How to Make the Debates Less Terrible
by Jonathan Bernstein, bloomberg.com
February 26, 2020 06:30 AM
It’s time for the parties to take over their own debates.
Tuesday night’s debate was universally panned. Political scientist Seth Masket got it exactly right: “Sometimes I see a lot of people complaining about a #DemDebate when I actually enjoyed it. This is not one of those times.”
Before getting to that? Yes, the candidates debated. They shouted over each other a lot. Bernie Sanders and Michael Bloomberg spent a lot of time under attack; neither was as bad as Bloomberg had been in the previous debate, but my guess is that neither really helped himself, either. (Disclaimer: Michael Bloomberg is the founder and majority owner of Bloomberg LP, the parent company of Bloomberg News.)
Joe Biden probably had his strongest debate performance. Amy Klobuchar and Pete Buttigieg were fine, but neither seems to have found a path to the nomination. Elizabeth Warren was pretty good, but it’s hard to see how she gets there, either, unless she’s been boosted from last week’s debate in a way that hasn’t shown up in the polls yet. And Tom Steyer was back, chewing up time that could have gone to more serious candidates.

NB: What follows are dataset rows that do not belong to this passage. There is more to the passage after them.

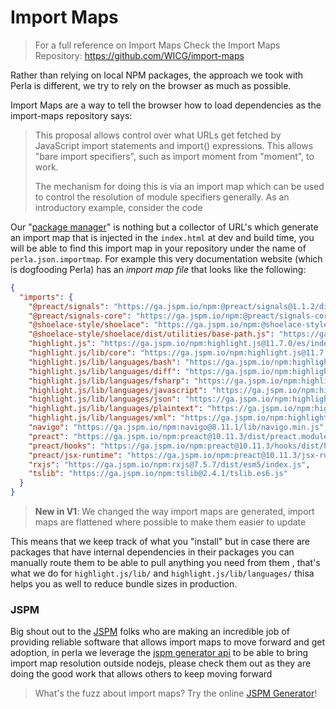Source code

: [package manager]: /#/v1/docs/features/package-manager
[jspm]: https://jspm.io/
[jspm generator]: https://generator.jspm.io/
[jspm generator api]: https://jspm.org/docs/cdn#jspm-generator

# Import Maps

> For a full reference on Import Maps Check the Import Maps Repository: https://github.com/WICG/import-maps

Rather than relying on local NPM packages, the approach we took with Perla is different, we try to rely on the browser as much as possible.

Import Maps are a way to tell the browser how to load dependencies as the import-maps repository says:

> This proposal allows control over what URLs get fetched by JavaScript import statements and import() expressions. This allows "bare import specifiers", such as import moment from "moment", to work.
>
> The mechanism for doing this is via an import map which can be used to control the resolution of module specifiers generally. As an introductory example, consider the code

Our "[package manager]" is nothing but a collector of URL's which generate an import map that is injected in the `index.html` at dev and build time, you will be able to find this import map in your repository under the name of `perla.json.importmap`. For example this very documentation website (which is dogfooding Perla) has an _import map file_ that looks like the following:

```json
{
  "imports": {
    "@preact/signals": "https://ga.jspm.io/npm:@preact/signals@1.1.2/dist/signals.module.js",
    "@preact/signals-core": "https://ga.jspm.io/npm:@preact/signals-core@1.2.2/dist/signals-core.module.js",
    "@shoelace-style/shoelace": "https://ga.jspm.io/npm:@shoelace-style/shoelace@2.0.0-beta.85/dist/shoelace.js",
    "@shoelace-style/shoelace/dist/utilities/base-path.js": "https://ga.jspm.io/npm:@shoelace-style/shoelace@2.0.0-beta.85/dist/utilities/base-path.js",
    "highlight.js": "https://ga.jspm.io/npm:highlight.js@11.7.0/es/index.js",
    "highlight.js/lib/core": "https://ga.jspm.io/npm:highlight.js@11.7.0/es/core.js",
    "highlight.js/lib/languages/bash": "https://ga.jspm.io/npm:highlight.js@11.7.0/es/languages/bash.js",
    "highlight.js/lib/languages/diff": "https://ga.jspm.io/npm:highlight.js@11.7.0/es/languages/diff.js",
    "highlight.js/lib/languages/fsharp": "https://ga.jspm.io/npm:highlight.js@11.7.0/es/languages/fsharp.js",
    "highlight.js/lib/languages/javascript": "https://ga.jspm.io/npm:highlight.js@11.7.0/es/languages/javascript.js",
    "highlight.js/lib/languages/json": "https://ga.jspm.io/npm:highlight.js@11.7.0/es/languages/json.js",
    "highlight.js/lib/languages/plaintext": "https://ga.jspm.io/npm:highlight.js@11.7.0/es/languages/plaintext.js",
    "highlight.js/lib/languages/xml": "https://ga.jspm.io/npm:highlight.js@11.7.0/es/languages/xml.js",
    "navigo": "https://ga.jspm.io/npm:navigo@8.11.1/lib/navigo.min.js",
    "preact": "https://ga.jspm.io/npm:preact@10.11.3/dist/preact.module.js",
    "preact/hooks": "https://ga.jspm.io/npm:preact@10.11.3/hooks/dist/hooks.module.js",
    "preact/jsx-runtime": "https://ga.jspm.io/npm:preact@10.11.3/jsx-runtime/dist/jsxRuntime.module.js",
    "rxjs": "https://ga.jspm.io/npm:rxjs@7.5.7/dist/esm5/index.js",
    "tslib": "https://ga.jspm.io/npm:tslib@2.4.1/tslib.es6.js"
  }
}
```

> **New in V1**: We changed the way import maps are generated, import maps are flattened where possible to make them easier to update

This means that we keep track of what you "install" but in case there are packages that have internal dependencies in their packages you can manually route them to be able to pull anything you need from them , that's what we do for `highlight.js/lib/` and `highlight.js/lib/languages/` thisa helps you as well to reduce bundle sizes in production.

### JSPM

Big shout out to the [JSPM] folks who are making an incredible job of providing reliable software that allows import maps to move forward and get adoption, in perla we leverage the [jspm generator api] to be able to bring import map resolution outside nodejs, please check them out as they are doing the good work that allows others to keep moving forward

> What's the fuzz about import maps? Try the online [JSPM Generator]!
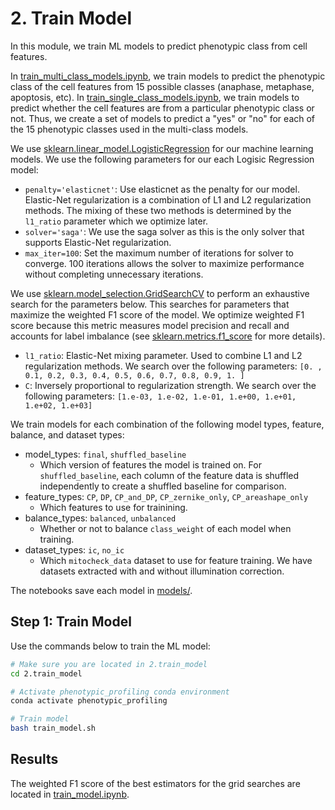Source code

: # 2. Train Model

In this module, we train ML models to predict phenotypic class from cell features.

In [train_multi_class_models.ipynb](train_multi_class_models.ipynb), we train models to predict the phenotypic class of the cell features from 15 possible classes (anaphase, metaphase, apoptosis, etc).
In [train_single_class_models.ipynb](train_single_class_models.ipynb), we train models to predict whether the cell features are from a particular phenotypic class or not.
Thus, we create a set of models to predict a "yes" or "no" for each of the 15 phenotypic classes used in the multi-class models. 

We use [sklearn.linear_model.LogisticRegression](https://scikit-learn.org/stable/modules/generated/sklearn.linear_model.LogisticRegression.html) for our machine learning models.
We use the following parameters for our each Logisic Regression model:

- `penalty='elasticnet'`: Use elasticnet as the penalty for our model.
Elastic-Net regularization is a combination of L1 and L2 regularization methods.
The mixing of these two methods is determined by the `l1_ratio` parameter which we optimize later.
- `solver='saga'`: We use the saga solver as this is the only solver that supports Elastic-Net regularization.
- `max_iter=100`: Set the maximum number of iterations for solver to converge. 100 iterations allows the solver to maximize performance without completing unnecessary iterations.

We use [sklearn.model_selection.GridSearchCV](https://scikit-learn.org/stable/modules/generated/sklearn.model_selection.GridSearchCV.html#sklearn.model_selection.GridSearchCV) to perform an exhaustive search for the parameters below.
This searches for parameters that maximize the weighted F1 score of the model.
We optimize weighted F1 score because this metric measures model precision and recall and accounts for label imbalance (see [sklearn.metrics.f1_score](https://scikit-learn.org/stable/modules/generated/sklearn.metrics.f1_score.html) for more details).

- `l1_ratio`: Elastic-Net mixing parameter.
Used to combine L1 and L2 regularization methods.
We search over the following parameters: `[0. , 0.1, 0.2, 0.3, 0.4, 0.5, 0.6, 0.7, 0.8, 0.9, 1. ]`
- `C`: Inversely proportional to regularization strength.
We search over the following parameters: `[1.e-03, 1.e-02, 1.e-01, 1.e+00, 1.e+01, 1.e+02, 1.e+03]`

We train models for each combination of the following model types, feature, balance, and dataset types:
- model_types: `final`, `shuffled_baseline`
    - Which version of features the model is trained on. For `shuffled_baseline`, each column of the feature data is shuffled independently to create a shuffled baseline for comparison.
- feature_types: `CP`, `DP`, `CP_and_DP`, `CP_zernike_only`, `CP_areashape_only`
    - Which features to use for trainining.
- balance_types: `balanced`, `unbalanced`
    - Whether or not to balance `class_weight` of each model when training.
- dataset_types: `ic`, `no_ic`
    - Which `mitocheck_data` dataset to use for feature training. We have datasets extracted with and without illumination correction.

The notebooks save each model in [models/](models/).

## Step 1: Train Model

Use the commands below to train the ML model:

```sh
# Make sure you are located in 2.train_model
cd 2.train_model

# Activate phenotypic_profiling conda environment
conda activate phenotypic_profiling

# Train model
bash train_model.sh
```

## Results

The weighted F1 score of the best estimators for the grid searches are located in [train_model.ipynb](train_model.ipynb).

Indeed, the first problem with this debate was that — after a Nevada showdown in which each of the six candidates on stage could argue that he or she had a plausible way to win the nomination — at this point it’s hard to see anyone but Sanders and Biden with a serious chance, given the results so far, the polls, and the resources they each have. Steyer aside, that’s less about a flawed debate invitation process than about no one dropping out after Nevada, but it’s a real failure of the system.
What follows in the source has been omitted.